Effectuez à nouveau la mesure de la photométrie à balayage linéaire, en utilisant les mêmes paramètres. Ces données montrent la composition en nanofils de platine et de nickel en fonction de la quantité de précurseur de platine. Tétrachloroplatinate de potassium, ajouté à 40 milligrammes de nanofils de nickel lors du déplacement galvanique.
Une augmentation du précurseur du platine lors du déplacement galvanique augmente la teneur en platine et le catalyseur qui en résulte. Ce graphique représente la surface électrochimique en fonction du déplacement du platine. L’augmentation de la teneur en platine permet généralement d’obtenir un catalyseur avec des surfaces électrochimiques à base de platine plus faibles.
Les performances optimales ont été obtenues avec une composition de 7,3 % de platine. Voici l’activité de masse de la réaction de réduction de l’oxygène en fonction de la température à genoux. Une température de 250 degrés Celsius, produit un catalyseur avec une activité de masse optimale.
Une fois maîtrisée, cette technique peut être complétée au bout d’une semaine environ, si elle est exécutée correctement. En essayant cette procédure, il est important de se rappeler que les contaminants à l’échelle d’une partie par billion sont pertinents sur le plan électrochimique. À la suite de cette procédure, d’autres méthodes, y compris la microscopie et les tests d’assemblage d’électrodes à membrane, peuvent être effectuées pour répondre à des questions supplémentaires, notamment la structure de la bouilloire et les performances de l’appareil.
À partir de ces protocoles, nous avons développé des catalyseurs à service prolongé pour les piles à combustible à membrane échangée de protons et de nanos, les électrolyseurs et les piles à combustible à base d’alcool. Après avoir regardé cette vidéo, vous devriez avoir une bonne idée de la façon de synthétiser et de tester électrochimiquement des électrocatalyseurs à surface étendue à base de platine qui démontrent un haut niveau de performance et de durabilité dans la réaction de production ontra. N’oubliez pas que travailler avec de l’acide concentré et des gaz sous pression, en particulier de l’hydrogène et du monoxyde de carbone, peut être extrêmement dangereux et que des précautions telles que l’utilisation d’un équipement de protection individuelle et le contrôle de la ventilation doivent toujours être prises lors de l’exécution de cette procédure.

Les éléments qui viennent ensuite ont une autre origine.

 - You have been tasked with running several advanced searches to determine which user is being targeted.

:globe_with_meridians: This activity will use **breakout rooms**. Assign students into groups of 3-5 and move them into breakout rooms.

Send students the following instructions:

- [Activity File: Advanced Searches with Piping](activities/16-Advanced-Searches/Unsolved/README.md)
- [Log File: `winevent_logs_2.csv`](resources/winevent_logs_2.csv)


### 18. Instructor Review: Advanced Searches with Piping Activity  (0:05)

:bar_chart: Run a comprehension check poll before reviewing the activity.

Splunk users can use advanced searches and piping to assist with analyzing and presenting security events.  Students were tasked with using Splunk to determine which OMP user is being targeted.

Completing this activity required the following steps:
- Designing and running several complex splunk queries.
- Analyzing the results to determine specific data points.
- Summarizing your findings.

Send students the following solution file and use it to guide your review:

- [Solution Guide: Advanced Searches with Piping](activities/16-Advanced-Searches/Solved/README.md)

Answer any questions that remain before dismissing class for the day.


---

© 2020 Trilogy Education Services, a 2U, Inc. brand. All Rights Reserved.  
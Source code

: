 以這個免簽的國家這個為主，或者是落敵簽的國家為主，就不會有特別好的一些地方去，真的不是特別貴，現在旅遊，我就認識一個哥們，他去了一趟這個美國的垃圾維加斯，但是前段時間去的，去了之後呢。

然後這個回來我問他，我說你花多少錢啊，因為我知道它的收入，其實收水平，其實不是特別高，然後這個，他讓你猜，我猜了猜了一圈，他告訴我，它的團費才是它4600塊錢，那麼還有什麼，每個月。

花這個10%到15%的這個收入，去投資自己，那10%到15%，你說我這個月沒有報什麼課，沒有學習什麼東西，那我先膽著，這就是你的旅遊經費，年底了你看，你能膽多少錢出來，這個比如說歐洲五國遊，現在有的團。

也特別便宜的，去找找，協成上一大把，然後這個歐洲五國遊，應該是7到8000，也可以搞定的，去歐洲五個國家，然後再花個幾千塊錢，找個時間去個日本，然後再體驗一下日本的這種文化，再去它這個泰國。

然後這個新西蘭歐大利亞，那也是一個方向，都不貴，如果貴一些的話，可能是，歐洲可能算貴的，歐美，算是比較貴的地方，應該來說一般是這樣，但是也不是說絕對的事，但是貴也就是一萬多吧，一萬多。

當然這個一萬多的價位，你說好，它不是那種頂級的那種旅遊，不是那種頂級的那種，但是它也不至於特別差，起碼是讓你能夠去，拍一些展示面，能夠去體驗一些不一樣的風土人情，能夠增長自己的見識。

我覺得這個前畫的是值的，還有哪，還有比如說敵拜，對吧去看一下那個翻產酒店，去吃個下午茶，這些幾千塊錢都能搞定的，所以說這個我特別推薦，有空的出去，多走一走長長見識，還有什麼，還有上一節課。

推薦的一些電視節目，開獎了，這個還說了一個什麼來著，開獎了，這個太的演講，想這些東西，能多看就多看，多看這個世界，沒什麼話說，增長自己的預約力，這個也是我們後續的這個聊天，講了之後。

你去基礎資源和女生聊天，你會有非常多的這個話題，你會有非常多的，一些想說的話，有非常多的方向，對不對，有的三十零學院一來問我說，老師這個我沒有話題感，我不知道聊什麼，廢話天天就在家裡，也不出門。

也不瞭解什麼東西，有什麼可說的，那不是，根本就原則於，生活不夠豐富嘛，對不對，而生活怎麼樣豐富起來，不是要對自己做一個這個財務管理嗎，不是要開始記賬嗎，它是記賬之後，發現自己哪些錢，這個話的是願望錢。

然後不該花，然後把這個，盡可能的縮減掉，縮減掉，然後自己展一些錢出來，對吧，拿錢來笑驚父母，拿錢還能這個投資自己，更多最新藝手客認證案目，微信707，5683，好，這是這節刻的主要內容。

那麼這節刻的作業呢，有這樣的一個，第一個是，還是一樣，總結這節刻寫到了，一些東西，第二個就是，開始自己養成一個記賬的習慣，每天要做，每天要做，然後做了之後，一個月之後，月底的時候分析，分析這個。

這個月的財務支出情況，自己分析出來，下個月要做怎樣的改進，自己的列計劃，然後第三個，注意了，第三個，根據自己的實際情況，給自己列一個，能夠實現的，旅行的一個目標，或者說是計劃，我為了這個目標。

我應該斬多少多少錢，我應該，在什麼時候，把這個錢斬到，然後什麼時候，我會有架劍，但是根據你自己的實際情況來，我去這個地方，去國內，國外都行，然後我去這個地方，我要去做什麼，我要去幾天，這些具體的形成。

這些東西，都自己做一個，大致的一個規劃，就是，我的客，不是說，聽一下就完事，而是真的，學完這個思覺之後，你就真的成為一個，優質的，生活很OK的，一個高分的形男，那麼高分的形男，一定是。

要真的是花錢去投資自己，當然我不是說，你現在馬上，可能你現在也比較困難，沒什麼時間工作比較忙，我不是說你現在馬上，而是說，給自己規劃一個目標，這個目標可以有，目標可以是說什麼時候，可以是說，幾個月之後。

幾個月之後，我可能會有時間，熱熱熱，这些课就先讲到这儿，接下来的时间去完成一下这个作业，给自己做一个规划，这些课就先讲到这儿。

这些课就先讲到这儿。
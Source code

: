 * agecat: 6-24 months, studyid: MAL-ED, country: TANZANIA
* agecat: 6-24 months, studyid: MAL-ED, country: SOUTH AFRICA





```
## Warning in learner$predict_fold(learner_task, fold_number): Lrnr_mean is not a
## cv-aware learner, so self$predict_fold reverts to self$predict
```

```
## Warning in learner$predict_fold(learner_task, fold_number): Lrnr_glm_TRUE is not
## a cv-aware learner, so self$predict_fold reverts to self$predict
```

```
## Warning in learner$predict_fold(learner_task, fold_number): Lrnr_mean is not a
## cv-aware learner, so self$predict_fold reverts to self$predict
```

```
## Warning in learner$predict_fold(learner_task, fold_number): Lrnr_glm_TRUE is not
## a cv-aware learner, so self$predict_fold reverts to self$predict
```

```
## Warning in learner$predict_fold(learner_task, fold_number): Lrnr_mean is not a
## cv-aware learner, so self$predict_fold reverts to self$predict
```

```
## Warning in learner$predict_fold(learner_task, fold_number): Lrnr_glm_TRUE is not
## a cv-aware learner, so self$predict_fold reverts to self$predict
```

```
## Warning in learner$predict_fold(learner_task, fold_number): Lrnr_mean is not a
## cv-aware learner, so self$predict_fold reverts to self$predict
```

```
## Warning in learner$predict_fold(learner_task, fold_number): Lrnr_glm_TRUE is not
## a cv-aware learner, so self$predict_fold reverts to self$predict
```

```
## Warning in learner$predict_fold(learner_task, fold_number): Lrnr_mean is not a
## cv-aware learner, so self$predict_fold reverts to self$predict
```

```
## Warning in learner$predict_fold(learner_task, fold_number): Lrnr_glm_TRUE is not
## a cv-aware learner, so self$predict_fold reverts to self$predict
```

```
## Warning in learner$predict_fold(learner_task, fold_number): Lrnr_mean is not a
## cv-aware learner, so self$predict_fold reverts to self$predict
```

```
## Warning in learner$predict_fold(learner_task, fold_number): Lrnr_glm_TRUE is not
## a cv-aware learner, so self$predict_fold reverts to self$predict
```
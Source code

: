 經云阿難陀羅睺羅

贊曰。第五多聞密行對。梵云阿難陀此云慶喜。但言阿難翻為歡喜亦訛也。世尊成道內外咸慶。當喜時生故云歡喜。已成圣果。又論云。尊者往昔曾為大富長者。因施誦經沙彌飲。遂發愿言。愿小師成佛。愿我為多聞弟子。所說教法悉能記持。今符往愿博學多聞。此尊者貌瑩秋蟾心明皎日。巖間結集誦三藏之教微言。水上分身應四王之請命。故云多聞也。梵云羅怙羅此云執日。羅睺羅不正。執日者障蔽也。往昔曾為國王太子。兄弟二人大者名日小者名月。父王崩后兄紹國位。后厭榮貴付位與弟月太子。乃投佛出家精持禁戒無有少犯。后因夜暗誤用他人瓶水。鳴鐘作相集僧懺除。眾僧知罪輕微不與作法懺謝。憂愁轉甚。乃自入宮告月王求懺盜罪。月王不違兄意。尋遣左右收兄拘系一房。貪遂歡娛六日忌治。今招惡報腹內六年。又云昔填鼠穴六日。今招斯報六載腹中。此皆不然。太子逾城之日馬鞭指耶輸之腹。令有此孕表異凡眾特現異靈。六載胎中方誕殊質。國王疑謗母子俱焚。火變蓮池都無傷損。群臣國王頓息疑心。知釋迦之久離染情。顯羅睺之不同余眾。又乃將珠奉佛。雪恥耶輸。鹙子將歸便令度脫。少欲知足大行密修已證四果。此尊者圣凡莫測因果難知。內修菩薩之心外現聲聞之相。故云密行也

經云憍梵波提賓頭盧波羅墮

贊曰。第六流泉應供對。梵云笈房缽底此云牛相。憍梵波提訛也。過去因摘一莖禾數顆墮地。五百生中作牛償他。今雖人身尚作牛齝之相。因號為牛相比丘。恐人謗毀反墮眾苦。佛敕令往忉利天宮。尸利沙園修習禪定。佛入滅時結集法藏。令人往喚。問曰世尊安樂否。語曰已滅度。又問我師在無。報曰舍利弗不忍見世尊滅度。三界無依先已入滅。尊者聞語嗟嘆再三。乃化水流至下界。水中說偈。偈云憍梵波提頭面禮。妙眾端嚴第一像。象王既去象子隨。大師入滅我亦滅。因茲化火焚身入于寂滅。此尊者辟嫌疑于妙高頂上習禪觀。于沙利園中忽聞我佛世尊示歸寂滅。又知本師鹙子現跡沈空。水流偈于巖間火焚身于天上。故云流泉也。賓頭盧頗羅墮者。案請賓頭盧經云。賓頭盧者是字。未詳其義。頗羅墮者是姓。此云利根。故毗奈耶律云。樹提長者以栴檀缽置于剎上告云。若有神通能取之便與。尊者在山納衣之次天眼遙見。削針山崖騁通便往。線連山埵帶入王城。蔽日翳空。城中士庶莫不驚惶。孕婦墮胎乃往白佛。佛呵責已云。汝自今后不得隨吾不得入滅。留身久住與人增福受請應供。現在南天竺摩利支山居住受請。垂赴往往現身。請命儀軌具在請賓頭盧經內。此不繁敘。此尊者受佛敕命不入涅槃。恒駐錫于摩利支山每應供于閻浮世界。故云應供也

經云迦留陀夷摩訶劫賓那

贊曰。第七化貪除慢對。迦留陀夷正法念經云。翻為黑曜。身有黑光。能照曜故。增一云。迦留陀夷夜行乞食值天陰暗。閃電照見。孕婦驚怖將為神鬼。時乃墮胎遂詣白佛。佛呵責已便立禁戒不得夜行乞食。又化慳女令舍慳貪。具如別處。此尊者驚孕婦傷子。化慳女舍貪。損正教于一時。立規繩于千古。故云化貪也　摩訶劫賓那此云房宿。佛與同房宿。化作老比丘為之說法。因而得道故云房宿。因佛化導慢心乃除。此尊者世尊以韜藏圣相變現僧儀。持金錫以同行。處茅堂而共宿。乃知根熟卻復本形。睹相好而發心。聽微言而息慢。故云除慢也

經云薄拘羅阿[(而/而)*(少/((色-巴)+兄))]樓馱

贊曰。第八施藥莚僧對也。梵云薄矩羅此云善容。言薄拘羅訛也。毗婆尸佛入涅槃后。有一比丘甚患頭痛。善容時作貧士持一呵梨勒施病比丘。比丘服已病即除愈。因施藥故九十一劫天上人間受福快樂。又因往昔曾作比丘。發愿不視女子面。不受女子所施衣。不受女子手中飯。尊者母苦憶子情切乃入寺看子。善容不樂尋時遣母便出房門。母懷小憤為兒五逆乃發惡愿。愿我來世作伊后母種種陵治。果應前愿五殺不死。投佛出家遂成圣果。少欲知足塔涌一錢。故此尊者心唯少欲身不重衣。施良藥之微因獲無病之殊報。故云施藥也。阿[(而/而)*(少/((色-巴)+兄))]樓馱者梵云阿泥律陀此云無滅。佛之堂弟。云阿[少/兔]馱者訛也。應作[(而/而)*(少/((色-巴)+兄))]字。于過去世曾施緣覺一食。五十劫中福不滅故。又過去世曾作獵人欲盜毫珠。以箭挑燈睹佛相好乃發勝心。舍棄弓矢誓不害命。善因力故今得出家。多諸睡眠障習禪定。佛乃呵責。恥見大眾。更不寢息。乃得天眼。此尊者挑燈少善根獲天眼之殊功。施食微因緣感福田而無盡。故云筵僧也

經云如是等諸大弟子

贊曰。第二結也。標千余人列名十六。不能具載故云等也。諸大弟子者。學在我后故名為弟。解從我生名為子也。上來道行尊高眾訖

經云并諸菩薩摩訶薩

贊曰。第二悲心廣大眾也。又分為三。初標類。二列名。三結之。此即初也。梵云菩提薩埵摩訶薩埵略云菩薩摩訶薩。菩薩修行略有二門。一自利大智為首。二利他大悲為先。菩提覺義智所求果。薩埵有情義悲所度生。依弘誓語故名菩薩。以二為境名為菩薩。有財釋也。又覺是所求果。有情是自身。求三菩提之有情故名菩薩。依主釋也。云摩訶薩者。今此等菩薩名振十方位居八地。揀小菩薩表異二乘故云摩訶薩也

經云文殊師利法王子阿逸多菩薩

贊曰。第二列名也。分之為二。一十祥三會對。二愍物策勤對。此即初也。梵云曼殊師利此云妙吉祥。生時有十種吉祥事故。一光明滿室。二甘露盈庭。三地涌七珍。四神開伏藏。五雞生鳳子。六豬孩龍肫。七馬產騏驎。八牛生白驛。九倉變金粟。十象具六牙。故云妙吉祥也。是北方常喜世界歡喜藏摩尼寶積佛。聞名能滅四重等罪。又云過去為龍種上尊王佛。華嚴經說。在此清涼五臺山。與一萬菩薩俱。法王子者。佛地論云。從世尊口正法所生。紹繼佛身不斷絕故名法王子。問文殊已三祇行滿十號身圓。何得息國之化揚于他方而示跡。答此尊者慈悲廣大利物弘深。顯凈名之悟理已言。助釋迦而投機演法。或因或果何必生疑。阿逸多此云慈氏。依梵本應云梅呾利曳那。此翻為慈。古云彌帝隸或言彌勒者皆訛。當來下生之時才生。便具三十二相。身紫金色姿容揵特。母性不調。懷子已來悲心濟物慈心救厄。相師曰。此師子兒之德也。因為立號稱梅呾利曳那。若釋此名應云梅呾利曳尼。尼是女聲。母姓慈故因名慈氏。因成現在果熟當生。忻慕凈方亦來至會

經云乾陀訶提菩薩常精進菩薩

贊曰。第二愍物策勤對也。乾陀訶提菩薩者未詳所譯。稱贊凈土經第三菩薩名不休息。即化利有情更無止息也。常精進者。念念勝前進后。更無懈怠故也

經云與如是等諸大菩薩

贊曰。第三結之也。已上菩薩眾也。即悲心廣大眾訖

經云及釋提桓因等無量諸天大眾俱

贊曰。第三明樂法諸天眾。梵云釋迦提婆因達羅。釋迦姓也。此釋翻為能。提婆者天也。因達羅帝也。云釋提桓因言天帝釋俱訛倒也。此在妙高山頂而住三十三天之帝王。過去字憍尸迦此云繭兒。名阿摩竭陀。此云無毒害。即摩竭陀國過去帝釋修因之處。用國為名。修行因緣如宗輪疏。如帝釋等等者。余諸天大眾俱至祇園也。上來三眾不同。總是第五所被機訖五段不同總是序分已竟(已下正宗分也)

Consultez la transcription complète et accédez à des milliers de vidéos scientifiques
Ce protocole décrit la synthèse et les tests électrochimiques de nanofils de platine-nickel, visant à améliorer les performances et la durabilité dans la réaction de réduction de l'oxygène. La méthode répond aux défis posés par les piles à combustible à hydrogène en optimisant l'utilisation du platine, réduisant ainsi les coûts.
Ce protocole permet la synthèse de nanofils platinés-nickelés en tant qu'électrocatalyseurs ayant une performance et une durabilité accrues dans les réactions de réduction de l'oxygène, répondant ainsi à un goulot d'étranglement majeur dans le développement des piles à combustible. En optimisant l'utilisation du platine par le biais de la nanostructuration et du traitement post-synthèse, cette méthode permet de réduire les coûts des couches catalytiques tout en maintenant une activité électrochimique élevée. L'approche contribue à l'atténuation des risques mécanistiques lors de la découverte précoce d'électrocatalyseurs en fournissant une plateforme ajustable pour l'évaluation des compromis activité-stabilité.
La méthode s'inscrit dans le continuum de découverte des électrocatalyseurs, allant de la synthèse des matériaux à l'analyse des performances, et soutient l'identification de candidats prometteurs dans le développement de catalyseurs pour piles à combustible.